Reporters had asked Ko about NPP Chairman Hsu Yung-ming’s (徐永明) remark on Saturday that there is room for cooperation between the NPP and the TPP.
Hsu added he hoped Ko would clarify his stance on adjusting the house tax.
Photo: Fang Pin-chao, Taipei Times
The NPP insists on the value of monitoring the government rationally and if third-force parties could join forces, they would not lose to the Democratic Progressive Party (DPP) or the Chinese Nationalist Party (KMT) in the presidential and legislative elections on Jan. 11, NPP Legislator Huang Kuo-chang (黃國昌) said.
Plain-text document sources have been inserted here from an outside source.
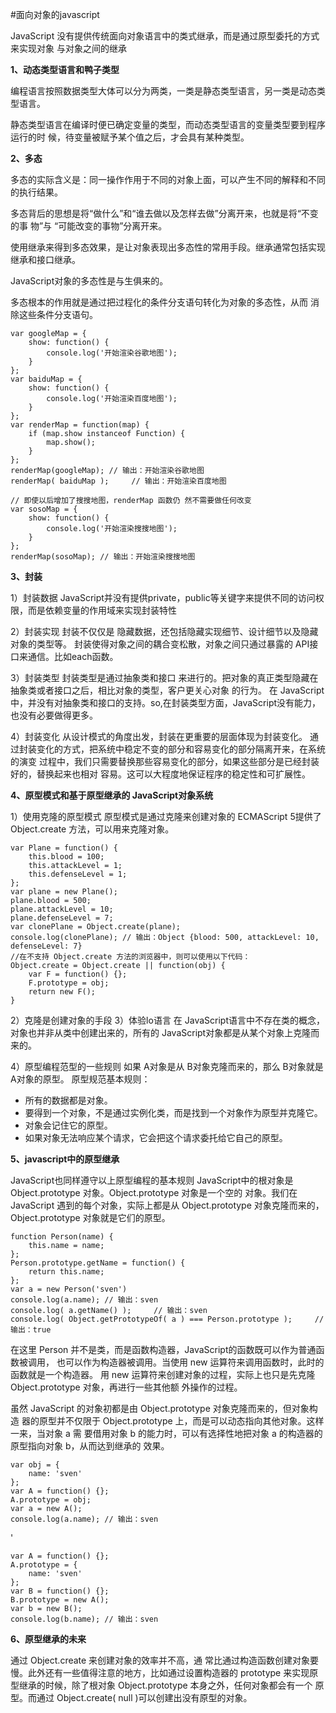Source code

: #面向对象的javascript

JavaScript 没有提供传统面向对象语言中的类式继承，而是通过原型委托的方式来实现对象 与对象之间的继承

**1、动态类型语言和鸭子类型**

编程语言按照数据类型大体可以分为两类，一类是静态类型语言，另一类是动态类型语言。 

静态类型语言在编译时便已确定变量的类型，而动态类型语言的变量类型要到程序运行的时 候，待变量被赋予某个值之后，才会具有某种类型。 

**2、多态**

多态的实际含义是：同一操作作用于不同的对象上面，可以产生不同的解释和不同的执行结果。

多态背后的思想是将“做什么”和“谁去做以及怎样去做”分离开来，也就是将“不变的事 物”与 “可能改变的事物”分离开来。

使用继承来得到多态效果，是让对象表现出多态性的常用手段。继承通常包括实现继承和接口继承。

JavaScript对象的多态性是与生俱来的。

多态根本的作用就是通过把过程化的条件分支语句转化为对象的多态性，从而 消除这些条件分支语句。

    var googleMap = {
        show: function() {
            console.log('开始渲染谷歌地图');
        }
    };
    var baiduMap = {
        show: function() {
            console.log('开始渲染百度地图');
        }
    };
    var renderMap = function(map) {
        if (map.show instanceof Function) {
            map.show();
        }
    };
    renderMap(googleMap); // 输出：开始渲染谷歌地图  
    renderMap( baiduMap );     // 输出：开始渲染百度地图  

    // 即使以后增加了搜搜地图，renderMap 函数仍 然不需要做任何改变
    var sosoMap = {
        show: function() {
            console.log('开始渲染搜搜地图');
        }
    };
    renderMap(sosoMap); // 输出：开始渲染搜搜地图

**3、封装**

1）封装数据
JavaScript并没有提供private，public等关键字来提供不同的访问权限，而是依赖变量的作用域来实现封装特性

2）封装实现
封装不仅仅是 隐藏数据，还包括隐藏实现细节、设计细节以及隐藏对象的类型等。 
封装使得对象之间的耦合变松散，对象之间只通过暴露的 API接口来通信。比如each函数。

3）封装类型
封装类型是通过抽象类和接口 来进行的。把对象的真正类型隐藏在抽象类或者接口之后，相比对象的类型，客户更关心对象 的行为。
在 JavaScript中，并没有对抽象类和接口的支持。so,在封装类型方面，JavaScript没有能力，也没有必要做得更多。

4）封装变化
从设计模式的角度出发，封装在更重要的层面体现为封装变化。
通过封装变化的方式，把系统中稳定不变的部分和容易变化的部分隔离开来，在系统的演变 过程中，我们只需要替换那些容易变化的部分，如果这些部分是已经封装好的，替换起来也相对 
容易。这可以大程度地保证程序的稳定性和可扩展性。  

**4、原型模式和基于原型继承的 JavaScript对象系统**

1）使用克隆的原型模式
原型模式是通过克隆来创建对象的
ECMAScript 5提供了Object.create 方法，可以用来克隆对象。

    var Plane = function() {
        this.blood = 100;
        this.attackLevel = 1;
        this.defenseLevel = 1;
    };
    var plane = new Plane();
    plane.blood = 500;
    plane.attackLevel = 10;
    plane.defenseLevel = 7;
    var clonePlane = Object.create(plane);
    console.log(clonePlane); // 输出：Object {blood: 500, attackLevel: 10, defenseLevel: 7} 
    //在不支持 Object.create 方法的浏览器中，则可以使用以下代码： 
    Object.create = Object.create || function(obj) {
        var F = function() {};
        F.prototype = obj;
        return new F();
    }
2）克隆是创建对象的手段
3）体验lo语言
在 JavaScript语言中不存在类的概念，对象也并非从类中创建出来的，所有的 JavaScript对象都是从某个对象上克隆而来的。 

4）原型编程范型的一些规则
如果 A对象是从 B对象克隆而来的，那么 B对象就是 A对象的原型。
原型规范基本规则：

- 所有的数据都是对象。
- 要得到一个对象，不是通过实例化类，而是找到一个对象作为原型并克隆它。 
- 对象会记住它的原型。 
- 如果对象无法响应某个请求，它会把这个请求委托给它自己的原型。 

**5、javascript中的原型继承**

JavaScript也同样遵守以上原型编程的基本规则
JavaScript中的根对象是 Object.prototype 对象。Object.prototype 对象是一个空的 对象。我们在 JavaScript 遇到的每个对象，实际上都是从 Object.prototype 对象克隆而来的， Object.prototype 对象就是它们的原型。

    function Person(name) {
        this.name = name;
    };
    Person.prototype.getName = function() {
        return this.name;
    };
    var a = new Person('sven')
    console.log(a.name); // 输出：sven 
    console.log( a.getName() );     // 输出：sven 
    console.log( Object.getPrototypeOf( a ) === Person.prototype );     // 输出：true
在这里 Person 并不是类，而是函数构造器，JavaScript的函数既可以作为普通函数被调用， 也可以作为构造器被调用。当使用 new 运算符来调用函数时，此时的函数就是一个构造器。 用 new 运算符来创建对象的过程，实际上也只是先克隆 Object.prototype 对象，再进行一些其他额 外操作的过程。

虽然 JavaScript 的对象初都是由 Object.prototype 对象克隆而来的，但对象构造 器的原型并不仅限于 Object.prototype 上，而是可以动态指向其他对象。这样一来，当对象 a 需 要借用对象 b 的能力时，可以有选择性地把对象 a 的构造器的原型指向对象 b，从而达到继承的 效果。

    var obj = {
        name: 'sven'
    };
    var A = function() {};
    A.prototype = obj;
    var a = new A();
    console.log(a.name); // 输出：sven
'

    var A = function() {};
    A.prototype = {
        name: 'sven'
    };
    var B = function() {};
    B.prototype = new A();
    var b = new B();
    console.log(b.name); // 输出：sven
**6、原型继承的未来**

通过 Object.create 来创建对象的效率并不高，通 常比通过构造函数创建对象要慢。此外还有一些值得注意的地方，比如通过设置构造器的 prototype 来实现原型继承的时候，除了根对象 Object.prototype 本身之外，任何对象都会有一个 原型。而通过 Object.create( null )可以创建出没有原型的对象。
Ko, who founded the TPP in August, yesterday said he has not heard from the NPP about possible cooperation.
Whether the two parties can cooperate depends on the issues they intend to work on together and how they plan to cooperate, Ko said.
The NPP’s ideas on housing justice and the house tax rate are similar to those of the TPP, he said, adding that the Taipei City Government would send a proposal to the Taipei City Council about house tax adjustments, but the rate is still being discussed.
While some say that the relationship between the so-called “white force” — led by Ko — and the pan-green camp has broken up, he still has many friends in the pan-green camp, Ko said, adding that the world cannot simply be divided into two.
Cooperation is a good thing, but it depends on issues to cooperate on, he added.
Asked about DPP Deputy Secretary-General Lin Fei-fan’s (林飛帆) remark on Friday that “we do not believe in the pan-blue camp, the light-blue camp, or the white camp with touches of red,” Ko said he believes that 97 percent of Taiwanese constitute the “Taiwanese camp,” which views the nation’s sovereignty and rights as its first priority.
Lin’s remark is a typical example of labeling others and manipulating the “sense of the nation’s impending doom” (亡國感), which is a frequently used election strategy to manipulate the ideologies of pro-unification and pro-independence camps, Ko said.
Lin yesterday denied the DPP engaged in manipulation and said that people have such feelings because some politicians have an ambiguous attitude toward cross-strait ties, leading to concerns about the nation’s future.